Suspeita de matar marido é presa durante velório em Canabrava do Norte

Uma mulher acusada de matar o próprio marido foi presa pela Polícia Judiciária Civil, no domingo (21.08), durante o velório da vítima, em Canabrava do Norte (1.215 km a Nordeste de Cuiabá). Segundo as investigações, Marinalva Correira de Freitas, além de ser responsável pela execução do marido com um disparo de arma de fogo, ainda alterou o local do crime.

Leonardo Ferreira de Lima foi morto na madrugada de sábado (20.08) na zona rural de Canabrava do Norte. Assim que a Polícia Civil foi acionada, as investigações começaram com Marinalva sendo a única testemunha do fato. Desde o início, a suspeita negou ser a autora do crime.

A vítima foi encontrada morta, com um disparo de arma de fogo, na região da nuca e segurava uma faca nas mãos. De acordo com a versão da suspeita, dois homens chegaram em um carro e executaram a vítima. No entanto, no local do homicídio, os investigadores não encontraram vestígios de pneus de carro.

Em conversa com o médico legista, o delegado, Marcelo Henrique Maidame, foi informado que seria pouco provável que após ser atingida, a vítima continuasse segurando uma faca. Outro fato que chamou atenção, foi que, mesmo o crime tendo ocorrido por volta da meia-noite, a suspeita somente acionou a Polícia nas primeiras horas da manhã seguinte.

Marinalva participava do velório da vítima, quando os policiais a conduziram até a delegacia.

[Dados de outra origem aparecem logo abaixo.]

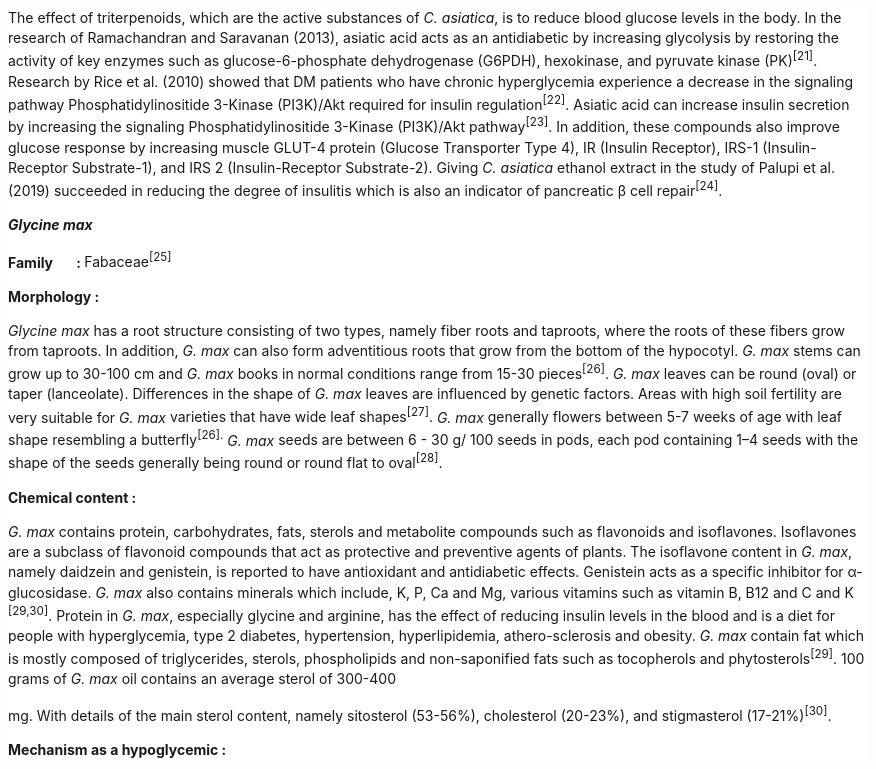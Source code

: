 <p><span class="font3">The effect of triterpenoids, which are the active substances of </span><span class="font3" style="font-style:italic;">C. asiatica</span><span class="font3">, is to reduce blood glucose levels in the body. In the research of Ramachandran and Saravanan (2013), asiatic acid acts as an antidiabetic by increasing glycolysis by restoring the activity of key enzymes such as glucose-6-phosphate dehydrogenase (G6PDH), hexokinase, and pyruvate kinase (PK)<sup>[21]</sup>. Research by Rice et al. (2010) showed that DM patients who have chronic hyperglycemia experience a decrease in the signaling pathway Phosphatidylinositide 3-Kinase (PI3K)/Akt required for insulin regulation<sup>[22]</sup>. Asiatic acid can increase insulin secretion by increasing the signaling Phosphatidylinositide 3-Kinase (PI3K)/Akt pathway<sup>[23]</sup>. In addition, these compounds also improve glucose response by increasing muscle GLUT-4 protein (Glucose Transporter Type 4), IR (Insulin Receptor), IRS-1 (Insulin-Receptor Substrate-1), and IRS 2 (Insulin-Receptor Substrate-2). Giving </span><span class="font3" style="font-style:italic;">C. asiatica</span><span class="font3"> ethanol extract in the study of Palupi et al. (2019) succeeded in reducing the degree of insulitis which is also an indicator of pancreatic β cell repair<sup>[24]</sup>.</span></p>
<p><span class="font3" style="font-weight:bold;font-style:italic;">Glycine max</span></p>
<p><span class="font3" style="font-weight:bold;">Family &nbsp;&nbsp;&nbsp;&nbsp;&nbsp;&nbsp;: </span><span class="font3">Fabaceae<sup>[25]</sup></span></p>
<p><span class="font3" style="font-weight:bold;">Morphology :</span></p>
<p><span class="font3" style="font-style:italic;">Glycine max</span><span class="font3"> has a root structure consisting of two types, namely fiber roots and taproots, where the roots of these fibers grow from taproots. In addition, </span><span class="font3" style="font-style:italic;">G. max</span><span class="font3"> can also form adventitious roots that grow from the bottom of the hypocotyl. </span><span class="font3" style="font-style:italic;">G. max</span><span class="font3"> stems can grow up to 30-100 cm and </span><span class="font3" style="font-style:italic;">G. max</span><span class="font3"> books in normal conditions range from 15-30 pieces<sup>[26]</sup>. </span><span class="font3" style="font-style:italic;">G. max</span><span class="font3"> leaves can be round (oval) or taper (lanceolate). Differences in the shape of </span><span class="font3" style="font-style:italic;">G. max</span><span class="font3"> leaves are influenced by genetic factors. Areas with high soil fertility are very suitable for </span><span class="font3" style="font-style:italic;">G. max</span><span class="font3"> varieties that have wide leaf shapes<sup>[27]</sup>. </span><span class="font3" style="font-style:italic;">G. max</span><span class="font3"> generally flowers between 5-7 weeks of age with leaf shape resembling a butterfly<sup>[26].</sup> </span><span class="font3" style="font-style:italic;">G. max</span><span class="font3"> seeds are between 6 - 30 g/ 100 seeds in pods, each pod containing 1–4 seeds with the shape of the seeds generally being round or round flat to oval<sup>[28]</sup>.</span></p>
<p><span class="font3" style="font-weight:bold;">Chemical content :</span></p>
<p><span class="font3" style="font-style:italic;">G. max</span><span class="font3"> contains protein, carbohydrates, fats, sterols and metabolite compounds such as flavonoids and isoflavones. Isoflavones are a subclass of flavonoid compounds that act as protective and preventive agents of plants. The isoflavone content in </span><span class="font3" style="font-style:italic;">G. max</span><span class="font3">, namely daidzein and genistein, is reported to have antioxidant and antidiabetic effects. Genistein acts as a specific inhibitor for α-glucosidase. </span><span class="font3" style="font-style:italic;">G. max</span><span class="font3"> also contains minerals which include, K, P, Ca and Mg, various vitamins such as vitamin B, B12 and C and K <sup>[29,30]</sup>. Protein in </span><span class="font3" style="font-style:italic;">G. max</span><span class="font3">, especially glycine and arginine, has the effect of reducing insulin levels in the blood and is a diet for people with hyperglycemia, type 2 diabetes, hypertension, hyperlipidemia, athero-sclerosis and obesity. </span><span class="font3" style="font-style:italic;">G. max </span><span class="font3">contain fat which is mostly composed of triglycerides, sterols, phospholipids and non-saponified fats such as tocopherols and phytosterols<sup>[29]</sup>. 100 grams of </span><span class="font3" style="font-style:italic;">G. max </span><span class="font3">oil contains an average sterol of 300-400</span></p>
<p><span class="font3">mg. With details of the main sterol content, namely sitosterol (53-56%), cholesterol (20-23%), and stigmasterol (17-21%)<sup>[30]</sup>.</span></p>
<p><span class="font3" style="font-weight:bold;">Mechanism as a hypoglycemic :</span></p>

Após apresentar várias condições, a suspeita confessou ter utilizado uma arma calibre 38 para executar o marido e afirmou ter alterado a cena do crime para colocar a faca na mão da vítima.

“A motivação do crime ainda será esclarecida no decorrer das investigações, mas a princípio a suspeita afirmou ter agido em legítima defesa, apesar dela não ter nenhuma lesão aparente e os disparos terem atingido as costas da vítima”, destacou o delegado.

Marinalva foi autuada em flagrante delito pelo crime de homicídio qualificado por meio de traição e fraude processual.

O delegado agradeceu o empenho dos policiais, Luiz, Fabiano e Deuzivan, que foram fundamentais para resolução rápida do crime.